According to the architect, the design is based on a sustainability approach that meets several aspects, which has to do with vegetation and economics, that is, it is a structure that rescues rails to make pergolas, sleepers to make squares, he added Lamb Tovar. 

“It works with that cultural memory and the people, it is a station that allows the marketing of handicrafts, community work,” he said.

Also, in the upper part of the portals, it has a solar cover that captures the sun’s energy, which represents that around 50 percent of the station will be clean. “It is a crystal that has a photovoltaic plate immersed,” he said. 

David Sosa specified that this covering of these crystals reduces the amount of radiation that passes to the user, captures it, and develops it into energy so that the temperature of the place would be regulated and there will be no heat impacts, as in other works that are “Concrete stains” or “heat islands”. 
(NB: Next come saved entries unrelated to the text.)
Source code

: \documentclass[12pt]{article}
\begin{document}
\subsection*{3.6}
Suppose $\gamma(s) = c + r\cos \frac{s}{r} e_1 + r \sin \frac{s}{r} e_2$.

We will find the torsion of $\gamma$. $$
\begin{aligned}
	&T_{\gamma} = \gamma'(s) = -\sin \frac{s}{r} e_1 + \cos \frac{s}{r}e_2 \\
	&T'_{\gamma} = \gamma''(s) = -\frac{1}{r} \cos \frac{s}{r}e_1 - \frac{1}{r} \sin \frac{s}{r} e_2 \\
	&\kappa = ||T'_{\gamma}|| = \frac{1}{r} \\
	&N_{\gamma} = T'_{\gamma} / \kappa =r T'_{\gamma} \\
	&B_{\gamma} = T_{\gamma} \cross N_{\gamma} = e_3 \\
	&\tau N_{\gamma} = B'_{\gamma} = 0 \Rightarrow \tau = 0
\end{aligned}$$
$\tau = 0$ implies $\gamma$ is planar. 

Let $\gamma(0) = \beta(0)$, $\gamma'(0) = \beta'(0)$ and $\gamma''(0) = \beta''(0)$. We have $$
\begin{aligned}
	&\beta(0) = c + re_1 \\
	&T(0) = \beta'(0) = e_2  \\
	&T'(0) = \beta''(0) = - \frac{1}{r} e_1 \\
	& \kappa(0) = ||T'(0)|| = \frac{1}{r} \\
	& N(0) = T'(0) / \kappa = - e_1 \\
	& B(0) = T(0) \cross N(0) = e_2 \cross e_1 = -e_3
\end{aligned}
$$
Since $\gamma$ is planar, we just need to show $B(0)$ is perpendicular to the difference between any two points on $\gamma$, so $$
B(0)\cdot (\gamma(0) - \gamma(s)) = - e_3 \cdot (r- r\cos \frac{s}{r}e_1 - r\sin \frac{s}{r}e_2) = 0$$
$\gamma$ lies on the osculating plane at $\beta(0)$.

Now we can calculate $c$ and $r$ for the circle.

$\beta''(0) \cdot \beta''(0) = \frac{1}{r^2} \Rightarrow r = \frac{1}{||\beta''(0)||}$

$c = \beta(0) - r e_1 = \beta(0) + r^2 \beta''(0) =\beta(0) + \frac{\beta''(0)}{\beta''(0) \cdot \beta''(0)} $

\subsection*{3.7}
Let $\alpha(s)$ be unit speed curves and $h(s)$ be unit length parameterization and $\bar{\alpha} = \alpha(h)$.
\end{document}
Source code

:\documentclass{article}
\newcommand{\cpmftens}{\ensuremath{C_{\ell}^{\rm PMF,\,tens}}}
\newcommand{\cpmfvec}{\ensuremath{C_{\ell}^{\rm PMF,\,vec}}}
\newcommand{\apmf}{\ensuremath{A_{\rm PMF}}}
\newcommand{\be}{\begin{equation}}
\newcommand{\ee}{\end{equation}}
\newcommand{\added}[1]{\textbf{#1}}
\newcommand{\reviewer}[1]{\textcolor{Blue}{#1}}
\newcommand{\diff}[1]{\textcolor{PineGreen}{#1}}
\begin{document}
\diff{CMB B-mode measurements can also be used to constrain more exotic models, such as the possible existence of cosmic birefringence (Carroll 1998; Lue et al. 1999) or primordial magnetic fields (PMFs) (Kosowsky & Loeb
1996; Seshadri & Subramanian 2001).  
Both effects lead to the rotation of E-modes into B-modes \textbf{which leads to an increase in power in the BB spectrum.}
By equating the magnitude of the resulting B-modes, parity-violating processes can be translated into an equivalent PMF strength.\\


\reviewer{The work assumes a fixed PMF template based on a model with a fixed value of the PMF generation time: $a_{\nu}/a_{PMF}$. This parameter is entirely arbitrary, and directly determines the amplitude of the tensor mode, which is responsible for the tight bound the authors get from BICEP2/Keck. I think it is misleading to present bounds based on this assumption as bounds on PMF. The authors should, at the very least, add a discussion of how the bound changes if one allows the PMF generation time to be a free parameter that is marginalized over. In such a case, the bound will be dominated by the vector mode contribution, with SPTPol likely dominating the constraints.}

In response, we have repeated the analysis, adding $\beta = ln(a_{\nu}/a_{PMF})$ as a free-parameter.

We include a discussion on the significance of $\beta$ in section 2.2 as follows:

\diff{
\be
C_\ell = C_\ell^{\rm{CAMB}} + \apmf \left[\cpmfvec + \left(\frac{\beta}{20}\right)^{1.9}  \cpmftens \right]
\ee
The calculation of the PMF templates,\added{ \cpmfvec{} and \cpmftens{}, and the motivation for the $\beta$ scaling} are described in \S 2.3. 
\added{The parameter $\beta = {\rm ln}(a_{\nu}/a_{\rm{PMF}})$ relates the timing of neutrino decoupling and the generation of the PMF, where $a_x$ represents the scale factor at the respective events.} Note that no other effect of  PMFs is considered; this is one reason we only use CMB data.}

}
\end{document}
There will be no air conditioning systems, he added, also the orientation and placement of separate tiles in sections allow air circulation, generating natural ventilation; attached to the gardens. “In addition to reducing the sunlight that goes over the building, it generates shade, lowers the temperature, refreshes the environment,” stressed the urban planner. 

(Photo: TMY)

At the same time, the architects highlighted that with their design they want the station to be a meeting center, of services for the local population, where they can go to do their daily activities, which goes with the vision of the Maya Train. 
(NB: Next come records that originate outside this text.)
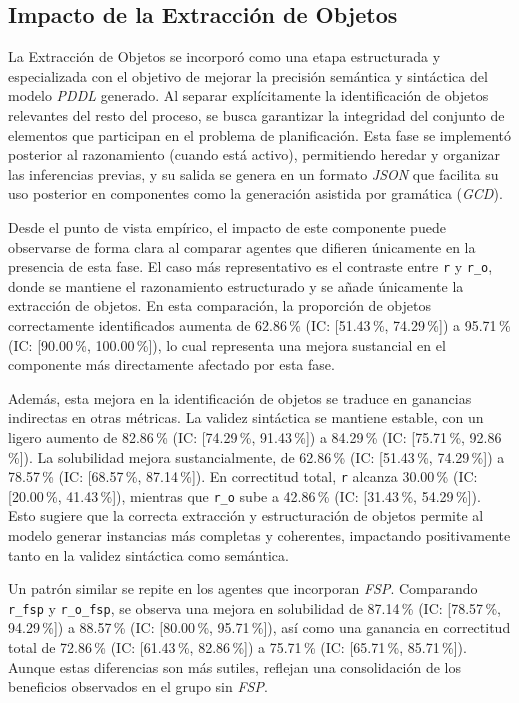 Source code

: \subsection{Impacto de la Extracción de Objetos}

La Extracción de Objetos se incorporó como una etapa estructurada y especializada con el objetivo de mejorar la precisión semántica y sintáctica del modelo \textit{PDDL} generado. Al separar explícitamente la identificación de objetos relevantes del resto del proceso, se busca garantizar la integridad del conjunto de elementos que participan en el problema de planificación. Esta fase se implementó posterior al razonamiento (cuando está activo), permitiendo heredar y organizar las inferencias previas, y su salida se genera en un formato \textit{JSON} que facilita su uso posterior en componentes como la generación asistida por gramática (\textit{GCD}).

Desde el punto de vista empírico, el impacto de este componente puede observarse de forma clara al comparar agentes que difieren únicamente en la presencia de esta fase. El caso más representativo es el contraste entre \texttt{r} y \texttt{r\_o}, donde se mantiene el razonamiento estructurado y se añade únicamente la extracción de objetos. En esta comparación, la proporción de objetos correctamente identificados aumenta de 62.86\,\% (IC: [51.43\,\%, 74.29\,\%]) a 95.71\,\% (IC: [90.00\,\%, 100.00\,\%]), lo cual representa una mejora sustancial en el componente más directamente afectado por esta fase.

Además, esta mejora en la identificación de objetos se traduce en ganancias indirectas en otras métricas. La validez sintáctica se mantiene estable, con un ligero aumento de 82.86\,\% (IC: [74.29\,\%, 91.43\,\%]) a 84.29\,\% (IC: [75.71\,\%, 92.86\,\%]). La solubilidad mejora sustancialmente, de 62.86\,\% (IC: [51.43\,\%, 74.29\,\%]) a 78.57\,\% (IC: [68.57\,\%, 87.14\,\%]). En correctitud total, \texttt{r} alcanza 30.00\,\% (IC: [20.00\,\%, 41.43\,\%]), mientras que \texttt{r\_o} sube a 42.86\,\% (IC: [31.43\,\%, 54.29\,\%]). Esto sugiere que la correcta extracción y estructuración de objetos permite al modelo generar instancias más completas y coherentes, impactando positivamente tanto en la validez sintáctica como semántica.

Un patrón similar se repite en los agentes que incorporan \textit{FSP}. Comparando \texttt{r\_fsp} y \texttt{r\_o\_fsp}, se observa una mejora en solubilidad de 87.14\,\% (IC: [78.57\,\%, 94.29\,\%]) a 88.57\,\% (IC: [80.00\,\%, 95.71\,\%]), así como una ganancia en correctitud total de 72.86\,\% (IC: [61.43\,\%, 82.86\,\%]) a 75.71\,\% (IC: [65.71\,\%, 85.71\,\%]). Aunque estas diferencias son más sutiles, reflejan una consolidación de los beneficios observados en el grupo sin \textit{FSP}.

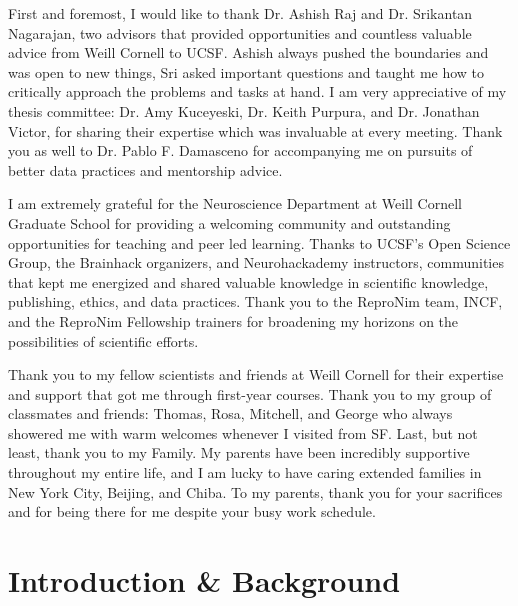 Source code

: \documentclass[phd,tocprelim]{cornell}
\begin{document}
\begin{acknowledgements}
First and foremost, I would like to thank Dr. Ashish Raj and Dr. Srikantan Nagarajan, two advisors that provided opportunities and countless valuable advice from Weill Cornell to UCSF. Ashish always pushed the boundaries and was open to new things, Sri asked important questions and taught me how to critically approach the problems and tasks at hand. I am very appreciative of my thesis committee: Dr. Amy Kuceyeski, Dr. Keith Purpura, and Dr. Jonathan Victor, for sharing their expertise which was invaluable at every meeting. Thank you as well to Dr. Pablo F. Damasceno for accompanying me on pursuits of better data practices and mentorship advice.

I am extremely grateful for the Neuroscience Department at Weill Cornell Graduate School for providing a welcoming community and outstanding opportunities for teaching and peer led learning. Thanks to UCSF's Open Science Group, the Brainhack organizers, and Neurohackademy instructors, communities that kept me energized and shared valuable knowledge in scientific knowledge, publishing, ethics, and data practices. Thank you to the ReproNim team, INCF, and the ReproNim Fellowship trainers for broadening my horizons on the possibilities of scientific efforts. 

Thank you to my fellow scientists and friends at Weill Cornell for their expertise and support that got me through first-year courses. Thank you to my group of classmates and friends: Thomas, Rosa, Mitchell, and George who always showered me with warm welcomes whenever I visited from SF. Last, but not least, thank you to my Family. My parents have been incredibly supportive throughout my entire life, and I am lucky to have caring extended families in New York City, Beijing, and Chiba. To my parents, thank you for your sacrifices and for being there for me despite your busy work schedule.
\end{acknowledgements}

\contentspage
\tablelistpage
\figurelistpage

\normalspacing \setcounter{page}{1} 
\pagestyle{cornell} \addtolength{\parskip}{0.5\baselineskip}

\chapter{Introduction \& Background}

\end{document}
The infrastructure includes an artisan market area so that the communities have a space where they can offer their products, crafts, and other creations for travelers and people who come to the property. 

Accessible architecture 

Another important component of the station is that it has a universally accessible architecture, that is why all the money is one level, in addition, it takes into account the needs of people with a disability. 
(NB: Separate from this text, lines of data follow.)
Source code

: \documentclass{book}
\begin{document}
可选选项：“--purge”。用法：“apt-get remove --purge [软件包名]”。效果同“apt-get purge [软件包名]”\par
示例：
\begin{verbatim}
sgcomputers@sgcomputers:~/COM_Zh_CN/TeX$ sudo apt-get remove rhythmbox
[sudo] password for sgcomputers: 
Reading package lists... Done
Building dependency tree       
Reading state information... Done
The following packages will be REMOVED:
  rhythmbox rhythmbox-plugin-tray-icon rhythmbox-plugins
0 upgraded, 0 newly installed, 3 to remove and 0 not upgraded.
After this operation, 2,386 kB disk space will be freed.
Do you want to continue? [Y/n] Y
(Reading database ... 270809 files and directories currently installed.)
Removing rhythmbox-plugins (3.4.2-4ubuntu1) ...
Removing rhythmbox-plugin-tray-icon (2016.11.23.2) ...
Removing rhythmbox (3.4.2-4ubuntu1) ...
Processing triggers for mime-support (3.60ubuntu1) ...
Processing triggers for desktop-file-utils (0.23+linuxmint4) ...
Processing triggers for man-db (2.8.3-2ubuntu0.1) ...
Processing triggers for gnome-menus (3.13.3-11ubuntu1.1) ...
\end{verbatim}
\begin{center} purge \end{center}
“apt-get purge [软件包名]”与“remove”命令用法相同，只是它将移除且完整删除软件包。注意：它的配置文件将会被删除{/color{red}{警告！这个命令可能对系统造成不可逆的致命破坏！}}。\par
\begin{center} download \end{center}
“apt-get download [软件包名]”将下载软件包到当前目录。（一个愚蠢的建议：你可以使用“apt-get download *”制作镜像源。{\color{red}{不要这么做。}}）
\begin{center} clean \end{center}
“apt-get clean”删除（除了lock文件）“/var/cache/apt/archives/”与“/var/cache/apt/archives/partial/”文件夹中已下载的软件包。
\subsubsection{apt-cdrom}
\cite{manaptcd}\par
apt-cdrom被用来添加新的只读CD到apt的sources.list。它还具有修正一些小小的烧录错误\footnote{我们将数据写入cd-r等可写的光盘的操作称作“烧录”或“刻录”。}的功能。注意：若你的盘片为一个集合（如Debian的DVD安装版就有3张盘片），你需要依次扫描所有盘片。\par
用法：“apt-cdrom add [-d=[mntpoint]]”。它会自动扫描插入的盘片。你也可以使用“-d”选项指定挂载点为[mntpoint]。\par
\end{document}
The project is also contemplated so that it “ages with dignity”, that is to say, that not much work is done to give it maintenance every certain time; Contains materials that do not require frequent cleaning. 

“Maintenance is something that for us in a public building, we have to take great care of, the less cleaning is required, the more successful it can be,” said Izbeth Mendoza.

Link with communities 

The residents of the nearby communities, such as Chanyokdzonot, were of vital importance for the design of the station, they took it into account for the decisions, they said.

One of the main demands was to have a direct point of contact where they can sell their crafts and products with all the people who will move through the station and the train, they added. 

For Román Cordero this work has represented a challenge: it is a very ambitious project and someone from a local studio is building a Maya Train station, “we are very lucky, it is still a challenge, this will not stop until it is finished”.